GCP’s consolidated revenues rose 8% on a yoy basis to $243 million during the quarter while rose 4% without acquisitions. SCC sales rose 7% driven by a higher sales to admixture customers in North America and EMEA, coupled with the acquisition of Ductilcrete in North America. VERIFI installed units surged 40% on a yoy basis during the quarter. SBM’s revenue rose 10% yoy while, Building Envelope sales rose 20% and rose 8% without acquisitions contribution. Residential sales rose 9% on a yoy basis. The group is providing materials for a several infrastructure projects, which would contribute to continued revenue growth in SBM.

Tech stock to watch: GCP Applied Technologies Inc (NYSE: GCP)
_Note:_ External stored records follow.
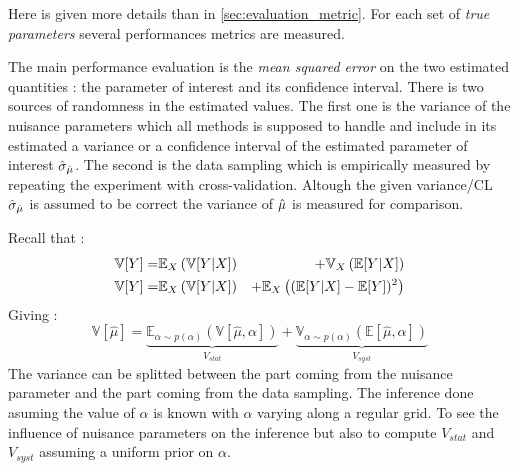 Here is given more details than in \autoref{sec:evaluation_metric}.
For each set of \emph{true parameters} several performances metrics are measured.

The main performance evaluation is the \emph{mean squared error} on the two estimated quantities : the parameter of interest and its confidence interval.
There is two sources of randomness in the estimated values.
The first one is the variance of the nuisance parameters which all methods is supposed to handle and include in its estimated a variance or a confidence interval of the estimated parameter of interest $\hat\sigma_{\hat\mu}$.
The second is the data sampling which is empirically measured by repeating the experiment with cross-validation.
Altough the given variance/CL $\hat\sigma_{\hat\mu}$ is assumed to be correct the variance of $\hat\mu$ is measured for comparison.


Recall that :
\begin{eqnarray}
\label{eq:total_variance_law_2}
    \mathbb{V}[Y] =& \mathbb{E}_X \left (\mathbb{V}[Y|X] \right ) &+ \mathbb{V}_X \left (\mathbb{E}[Y|X]\right ) \\
    \mathbb{V}[Y] =& \mathbb{E}_X \left (\mathbb{V}[Y|X] \right ) &+ \mathbb{E}_X \left ( (\mathbb{E} [Y|X]  - \mathbb{E}[Y])^2\right )
\end{eqnarray}
Giving :
\begin{equation}
\label{eq:stat_and_syst_variance_definition_2}
\mathbb{V}[\hat \mu] 
	= \underbrace{\mathbb{E}_{\alpha \sim p(\alpha)} \left (\mathbb{V}[\hat \mu, \alpha] \right )}_{V_{stat}} 
	+ \underbrace{\mathbb{V}_{\alpha \sim p(\alpha)} \left ( \mathbb{E} [\hat \mu, \alpha] \right )}_{V_{syst}}
\end{equation}
The variance can be splitted between the part coming from the nuisance parameter and the part coming from the data sampling.
The inference done asuming the value of $\alpha$ is known with $\alpha$ varying along a regular grid.
To see the influence of nuisance parameters on the inference but also to compute $V_{stat}$ and $V_{syst}$ assuming a uniform prior on $\alpha$.

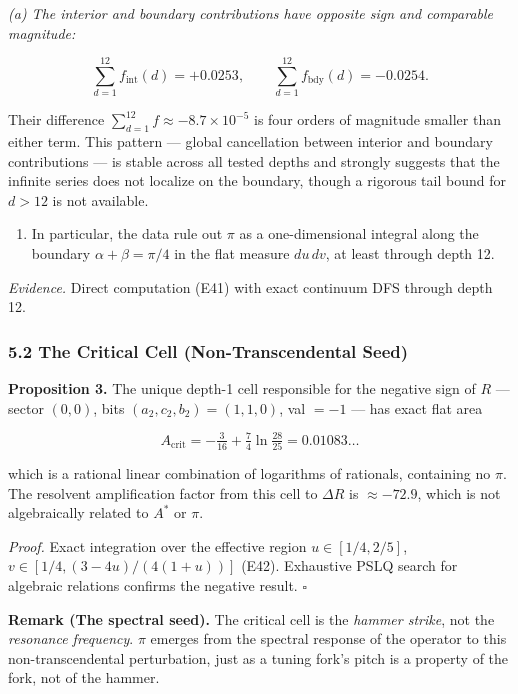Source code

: \documentclass[
  11pt,
]{article}
\providecommand{\tightlist}{%
  \setlength{\itemsep}{0pt}\setlength{\parskip}{0pt}}
\begin{document}
\emph{(a) The interior and boundary contributions have opposite sign and
comparable magnitude:}

\[\sum_{d=1}^{12} f_{\mathrm{int}}(d) = +0.0253, \qquad \sum_{d=1}^{12} f_{\mathrm{bdy}}(d) = -0.0254.\]

Their difference \(\sum_{d=1}^{12} f \approx -8.7 \times 10^{-5}\) is four
orders of magnitude smaller than either term. This pattern --- global
cancellation between interior and boundary contributions --- is stable across
all tested depths and strongly suggests that the infinite series does not
localize on the boundary, though a rigorous tail bound for \(d > 12\) is not
available.

\begin{enumerate}
\def\labelenumi{(\alph{enumi})}
\setcounter{enumi}{1}
\tightlist
\item
  In particular, the data rule out \(\pi\) as a one-dimensional integral along
  the boundary \(\alpha + \beta = \pi/4\) in the flat measure \(du\,dv\), at
  least through depth 12.
\end{enumerate}

\emph{Evidence.} Direct computation (E41) with exact continuum DFS through depth
12.

\subsubsection{5.2 The Critical Cell (Non-Transcendental
Seed)}\label{the-critical-cell-non-transcendental-seed}

\textbf{Proposition 3.} The unique depth-1 cell responsible for the negative
sign of \(R\) --- sector \((0,0)\), bits \((a_2, c_2, b_2) = (1, 1, 0)\), val
\(= -1\) --- has exact flat area

\[A_{\mathrm{crit}} = -\tfrac{3}{16} + \tfrac{7}{4}\ln\tfrac{28}{25} = 0.01083\ldots\]

which is a rational linear combination of logarithms of rationals, containing no
\(\pi\). The resolvent amplification factor from this cell to \(\Delta R\) is
\(\approx -72.9\), which is not algebraically related to \(A^{\ast}\) or
\(\pi\).

\emph{Proof.} Exact integration over the effective region \(u \in [1/4, 2/5]\),
\(v \in [1/4, (3-4u)/(4(1+u))]\) (E42). Exhaustive PSLQ search for algebraic
relations confirms the negative result. \(\square\)

\textbf{Remark (The spectral seed).} The critical cell is the \emph{hammer
strike}, not the \emph{resonance frequency}. \(\pi\) emerges from the spectral
response of the operator to this non-transcendental perturbation, just as a
tuning fork's pitch is a property of the fork, not of the hammer.
\end{document}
GCP in North America revenues rose 10% during the quarter while EMEA surged 18% and 7% organically. In Asia Pacific, revenues fell 4% as growth in their cement business was offset by a fall in admixtures on the back to share loss last year. Latin America rose 2% overall but the region delivered a better growth at double-digit rates, excluding Venezuela. Mexico performance strength was ongoing with Brazil rising over 3% year-over-year.

SBM segment operating income surged 19% on the back of the better sales volume, rising gross profit, coupled with cost savings related with their restructuring program. The Adjusted free cash flow was also negative at 16 million, against a negative 39 million from pcp. Better earnings coupled with receivable collections post a solid fourth quarter.